Porjeanmattos- Postado em 17 outubro 2012

 

Autor: Demócrito Reinaldo Filho 
 

Um dos pressupostos de validade de todo e qualquer negócio jurídico é a forma com que o ato se reveste. Para alcançar um resultado juridicamente protegido, a declaração de vontade deve observar a forma prevista em lei, sempre que esta exigir forma especial. A forma do ato assume tal importância porque serve sempre à documentação do ato, facilitando sua prova, dando-lhe publicidade ou impedindo que a declaração de vontade venha a ser conspurcada.
Praticamente todas as exigências de forma presentes nas leis dos Estados nacionais estão relacionadas com conceitos decorrentes da documentação em papel.

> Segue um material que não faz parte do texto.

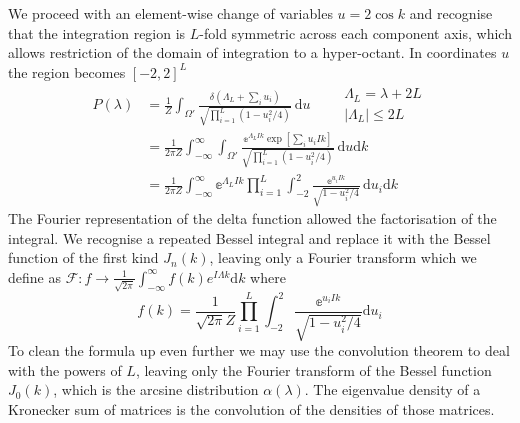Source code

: We proceed with an element-wise change of variables $u=2\cos k$ and recognise that the integration region is $L$-fold symmetric across each component axis, which allows restriction of the domain of integration to a hyper-octant. In coordinates $u$ the region becomes $[-2,2]^L$
\begin{align*}
  P(\lambda)&=\frac{1}{Z}
  \int_{\Omega'}\!
  \frac{\delta(\Lambda_L+\sum_{i}u_i)}
  {\sqrt{\prod_{i=1}^L(1-u_i^2/4) }}
  \,\mathrm{d}u
  \qquad
  \begin{matrix}
    \Lambda_L=\lambda+2L \\
    |\Lambda_L|\leq2L
  \end{matrix}\\
  &=\frac{1}{2\pi Z}
  \int_{-\infty}^{\infty}\int_{\Omega'}\!
  \frac{\mathbb{e}^{\Lambda_L Ik}\exp[\sum_{i}u_i Ik]}
  {\sqrt{\prod_{i=1}^L(1-u_i^2/4) }}
  \,\mathrm{d}u\mathrm{d}k\\
  &=\frac{1}{2\pi Z}
  \int_{-\infty}^{\infty}\mathbb{e}^{\Lambda_L Ik}
  \prod_{i=1}^L\int_{-2}^{2}\!
  \frac{\mathbb{e}^{u_i Ik}}
  {\sqrt{1-u_i^2/4}}
  \,\mathrm{d}u_i\mathrm{d}k
\end{align*}
The Fourier representation of the delta function allowed the
factorisation of the integral. We recognise a repeated Bessel integral and replace it with the Bessel function of the first kind $J_n(k)$, leaving only a Fourier transform which we define as $\mathcal{F} : f\rightarrow \frac{1}{\sqrt{2\pi}} \int_{-\infty}^{\infty}f(k)e^{ I\Lambda k}\mathrm{d}k$
where
\begin{equation*}
    f(k) = \frac{1}{\sqrt{2\pi}Z}\prod_{i=1}^L\int_{-2}^{2}\!
  \frac{\mathbb{e}^{u_i Ik}}
  {\sqrt{1-u_i^2/4}} \mathrm{d}u_i
\end{equation*}
To clean the formula up even further we may use the convolution theorem to deal with the powers of $L$, leaving only the Fourier transform of the Bessel function $J_0(k)$, which is the arcsine distribution $\alpha(\lambda)$. The eigenvalue density of a Kronecker sum of matrices is the convolution of the densities of those matrices.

De fato, as exigências de forma "escrita", "assinada" e em "original" (exigidas para certos atos solenes) partem do pressuposto de que os atos jurídicos são registrados tendo o papel como suporte material. O nosso Código Civil, só para exemplificar, exige escritura pública lavrada em notas de tabelião e assinada pelas partes para a validade de certos atos (como p. ex., contratos constitutivos ou translativos de direitos reais sobre imóveis acima de certo valor - art. 134, II, par. 1º, f). A Lei de Registros Públicos (Lei 6.015/73) complementa o sentido dessas exigências, ao estabelecer que toda "a escrituração será feita em livros encadernados" e impõe, desde logo, os modelos, dimensões e métodos de autenticação desses livros. Ou seja, existe todo um conjunto de exigências quanto à forma e documentação dos atos jurídicos, para que produzam validamente os seus jurídicos efeitos. O mesmo ocorre na maioria dos sistemas jurídicos alienígenas.
A pergunta que sobressai imediatamente após a compreensão dessa realidade é: como ficam essas exigências legais de forma e documentação dos atos jurídicos diante das novas modalidades contratuais por meios eletrônicos? Contratos formalizados por meio eletrônico e documentados em meio digital geram obrigações e deveres para as partes? A resposta parece bem clara: não, não tem valor jurídico contrato que não seja reproduzido num suporte material e tangível como o papel. A permanecer as regras atuais, somente os atos cujo registro possa ser documentado na forma de papel têm valor jurídico.
A conseqüência dessa constatação é que toda a funcionalidade permitida com avanço das tecnologias da informação nenhum benefício traz no campo jurídico, se não for alterada a legislação dos países. As partes contratantes podem se utilizar de meios eletrônicos de comunicação, como o eletronic mail (e-mail) ou o EDI (eletronic data interchange), nas discussões comerciais, mas não formarão contratos nem assumirão direitos e obrigações se não reduzi-los a um meio material (papel) e arquivá-los segundo os tradicionais métodos de documentação cartorária.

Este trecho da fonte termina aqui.